- _Work task_: All of the data below is to be copied exactly.

Stored data

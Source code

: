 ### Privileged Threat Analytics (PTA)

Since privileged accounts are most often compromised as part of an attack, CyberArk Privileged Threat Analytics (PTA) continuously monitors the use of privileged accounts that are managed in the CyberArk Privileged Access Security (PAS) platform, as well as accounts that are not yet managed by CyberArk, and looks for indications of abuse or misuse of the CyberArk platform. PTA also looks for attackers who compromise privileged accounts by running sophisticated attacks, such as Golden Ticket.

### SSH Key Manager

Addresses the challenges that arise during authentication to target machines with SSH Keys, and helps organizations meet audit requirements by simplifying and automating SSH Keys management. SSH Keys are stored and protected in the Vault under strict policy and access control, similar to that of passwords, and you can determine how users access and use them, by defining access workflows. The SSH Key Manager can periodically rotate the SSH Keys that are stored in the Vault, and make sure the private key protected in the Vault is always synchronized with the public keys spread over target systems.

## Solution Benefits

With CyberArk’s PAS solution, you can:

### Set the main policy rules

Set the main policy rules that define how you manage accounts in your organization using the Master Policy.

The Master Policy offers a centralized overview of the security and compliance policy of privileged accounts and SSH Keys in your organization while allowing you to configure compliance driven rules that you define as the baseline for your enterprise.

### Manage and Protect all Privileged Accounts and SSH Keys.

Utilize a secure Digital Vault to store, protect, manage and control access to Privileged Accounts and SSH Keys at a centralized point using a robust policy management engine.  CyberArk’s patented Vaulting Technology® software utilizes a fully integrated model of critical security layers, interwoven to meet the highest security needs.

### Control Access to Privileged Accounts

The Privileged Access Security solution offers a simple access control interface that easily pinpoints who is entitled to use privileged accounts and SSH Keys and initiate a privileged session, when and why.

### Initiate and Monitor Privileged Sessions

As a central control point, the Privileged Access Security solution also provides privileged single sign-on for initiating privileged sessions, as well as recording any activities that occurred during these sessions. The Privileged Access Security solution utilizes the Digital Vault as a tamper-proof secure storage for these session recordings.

- _Result of this task_:
Source code

: ### Privileged Threat Analytics (PTA)

Since privileged accounts are most often compromised as part of an attack, CyberArk Privileged Threat Analytics (PTA) continuously monitors the use of privileged accounts that are managed in the CyberArk Privileged Access Security (PAS) platform, as well as accounts that are not yet managed by CyberArk, and looks for indications of abuse or misuse of the CyberArk platform. PTA also looks for attackers who compromise privileged accounts by running sophisticated attacks, such as Golden Ticket.

### SSH Key Manager

Addresses the challenges that arise during authentication to target machines with SSH Keys, and helps organizations meet audit requirements by simplifying and automating SSH Keys management. SSH Keys are stored and protected in the Vault under strict policy and access control, similar to that of passwords, and you can determine how users access and use them, by defining access workflows. The SSH Key Manager can periodically rotate the SSH Keys that are stored in the Vault, and make sure the private key protected in the Vault is always synchronized with the public keys spread over target systems.

## Solution Benefits

With CyberArk’s PAS solution, you can:

### Set the main policy rules

Set the main policy rules that define how you manage accounts in your organization using the Master Policy.

The Master Policy offers a centralized overview of the security and compliance policy of privileged accounts and SSH Keys in your organization while allowing you to configure compliance driven rules that you define as the baseline for your enterprise.

### Manage and Protect all Privileged Accounts and SSH Keys.

Utilize a secure Digital Vault to store, protect, manage and control access to Privileged Accounts and SSH Keys at a centralized point using a robust policy management engine.  CyberArk’s patented Vaulting Technology® software utilizes a fully integrated model of critical security layers, interwoven to meet the highest security needs.

### Control Access to Privileged Accounts

The Privileged Access Security solution offers a simple access control interface that easily pinpoints who is entitled to use privileged accounts and SSH Keys and initiate a privileged session, when and why.

### Initiate and Monitor Privileged Sessions

As a central control point, the Privileged Access Security solution also provides privileged single sign-on for initiating privileged sessions, as well as recording any activities that occurred during these sessions. The Privileged Access Security solution utilizes the Digital Vault as a tamper-proof secure storage for these session recordings.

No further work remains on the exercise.